Reading comprehension is a complex task that seems to be taken for granted by skilled readers. When we take a close look at comprehension, we find that it involves many important skills, so when someone says, “Jimmy is really struggling with reading comprehension,” that’s like saying “my car is having engine trouble.” Knowing which part of the ‘engine’ is crucial to improvement.

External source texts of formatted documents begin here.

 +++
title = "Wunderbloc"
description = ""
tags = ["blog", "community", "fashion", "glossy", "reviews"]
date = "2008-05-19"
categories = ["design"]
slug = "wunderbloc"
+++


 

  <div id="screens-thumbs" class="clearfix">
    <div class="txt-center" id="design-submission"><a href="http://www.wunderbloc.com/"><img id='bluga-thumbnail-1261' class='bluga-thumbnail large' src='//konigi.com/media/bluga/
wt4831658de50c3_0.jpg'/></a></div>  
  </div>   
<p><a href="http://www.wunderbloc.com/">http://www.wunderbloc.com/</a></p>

Good reading comprehension is the phrase used when many skills are working together to form a big picture of the passage. The skills of inferring, predicting, vocabulary, comparing, problem solving, summarizing, and sequencing, fall underneath the big umbrella of comprehension. For example, I had a recent experience with one of our students while reading a story about a birthday party for a young girl. She had invited many of her friends over and they were just about to sing and eat cake. There had been no mention of her age in the story thus far, then the writer included the important detail. The story reads, “Jamie closed her eyes and made a wish, then blew out all 8 candles on her cake at one!” At the conclusion of the story, I asked the student how old the birthday girl was, but he couldn’t tell me. Then I asked the student how many candles were on the cake, and he supplied me with the correct answer, but could not connect the candles with the young girl’s age. This points to the skill of inferring, which is very important for readers beyond the 2nd grade. Note that the student’s memory and attention to detail was strong, but the skill of inferring was weak, and therefore caused poor comprehension skills. After practicing this skill, the student was able to improve and increase his comprehension skills.
Thankfully, proper assessments and testing can reveal which skill or skills need extra help, and with good tutoring and frequent practice, any child can improve their comprehension skills. Let’s start building those big pictures!